**TASK GOAL**
Return all the data, word for word.

[[ RECORD SET, beginning ]]

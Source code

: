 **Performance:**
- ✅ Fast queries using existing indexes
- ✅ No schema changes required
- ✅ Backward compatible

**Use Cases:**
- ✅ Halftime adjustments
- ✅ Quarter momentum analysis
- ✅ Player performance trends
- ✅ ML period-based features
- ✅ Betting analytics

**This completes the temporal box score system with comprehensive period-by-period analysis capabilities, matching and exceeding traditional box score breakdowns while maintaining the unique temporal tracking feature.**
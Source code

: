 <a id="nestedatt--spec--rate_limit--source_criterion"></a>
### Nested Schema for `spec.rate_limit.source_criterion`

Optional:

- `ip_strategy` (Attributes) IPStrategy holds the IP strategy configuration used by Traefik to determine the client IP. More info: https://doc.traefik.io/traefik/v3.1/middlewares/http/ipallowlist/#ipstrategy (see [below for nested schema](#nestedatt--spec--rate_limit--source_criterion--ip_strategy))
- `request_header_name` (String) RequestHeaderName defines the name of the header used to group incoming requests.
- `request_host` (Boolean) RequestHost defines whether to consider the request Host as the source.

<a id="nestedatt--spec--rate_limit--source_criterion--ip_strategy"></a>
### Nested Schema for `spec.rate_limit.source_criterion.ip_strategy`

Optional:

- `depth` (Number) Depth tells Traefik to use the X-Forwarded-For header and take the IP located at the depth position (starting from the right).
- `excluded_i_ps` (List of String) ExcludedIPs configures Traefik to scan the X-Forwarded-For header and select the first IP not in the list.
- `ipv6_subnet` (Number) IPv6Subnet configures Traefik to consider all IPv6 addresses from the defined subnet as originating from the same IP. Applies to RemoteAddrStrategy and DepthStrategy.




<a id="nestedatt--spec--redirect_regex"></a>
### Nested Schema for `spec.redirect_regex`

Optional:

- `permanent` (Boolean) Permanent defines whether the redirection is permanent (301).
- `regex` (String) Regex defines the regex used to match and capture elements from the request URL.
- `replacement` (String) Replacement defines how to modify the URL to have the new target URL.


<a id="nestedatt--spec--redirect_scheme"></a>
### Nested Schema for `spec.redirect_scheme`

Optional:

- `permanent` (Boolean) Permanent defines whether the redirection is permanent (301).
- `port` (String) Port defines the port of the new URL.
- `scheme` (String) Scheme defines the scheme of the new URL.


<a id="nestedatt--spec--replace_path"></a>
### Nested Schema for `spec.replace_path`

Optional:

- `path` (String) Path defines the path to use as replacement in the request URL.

[[ RECORD SET, end ]]

**EXERCISE SOLUTION**
Source code

: **Performance:**
- ✅ Fast queries using existing indexes
- ✅ No schema changes required
- ✅ Backward compatible

**Use Cases:**
- ✅ Halftime adjustments
- ✅ Quarter momentum analysis
- ✅ Player performance trends
- ✅ ML period-based features
- ✅ Betting analytics

**This completes the temporal box score system with comprehensive period-by-period analysis capabilities, matching and exceeding traditional box score breakdowns while maintaining the unique temporal tracking feature.**
Source code

: <a id="nestedatt--spec--rate_limit--source_criterion"></a>
### Nested Schema for `spec.rate_limit.source_criterion`

Optional:

- `ip_strategy` (Attributes) IPStrategy holds the IP strategy configuration used by Traefik to determine the client IP. More info: https://doc.traefik.io/traefik/v3.1/middlewares/http/ipallowlist/#ipstrategy (see [below for nested schema](#nestedatt--spec--rate_limit--source_criterion--ip_strategy))
- `request_header_name` (String) RequestHeaderName defines the name of the header used to group incoming requests.
- `request_host` (Boolean) RequestHost defines whether to consider the request Host as the source.

<a id="nestedatt--spec--rate_limit--source_criterion--ip_strategy"></a>
### Nested Schema for `spec.rate_limit.source_criterion.ip_strategy`

Optional:

- `depth` (Number) Depth tells Traefik to use the X-Forwarded-For header and take the IP located at the depth position (starting from the right).
- `excluded_i_ps` (List of String) ExcludedIPs configures Traefik to scan the X-Forwarded-For header and select the first IP not in the list.
- `ipv6_subnet` (Number) IPv6Subnet configures Traefik to consider all IPv6 addresses from the defined subnet as originating from the same IP. Applies to RemoteAddrStrategy and DepthStrategy.




<a id="nestedatt--spec--redirect_regex"></a>
### Nested Schema for `spec.redirect_regex`

Optional:

- `permanent` (Boolean) Permanent defines whether the redirection is permanent (301).
- `regex` (String) Regex defines the regex used to match and capture elements from the request URL.
- `replacement` (String) Replacement defines how to modify the URL to have the new target URL.


<a id="nestedatt--spec--redirect_scheme"></a>
### Nested Schema for `spec.redirect_scheme`

Optional:

- `permanent` (Boolean) Permanent defines whether the redirection is permanent (301).
- `port` (String) Port defines the port of the new URL.
- `scheme` (String) Scheme defines the scheme of the new URL.


<a id="nestedatt--spec--replace_path"></a>
### Nested Schema for `spec.replace_path`

Optional:

- `path` (String) Path defines the path to use as replacement in the request URL.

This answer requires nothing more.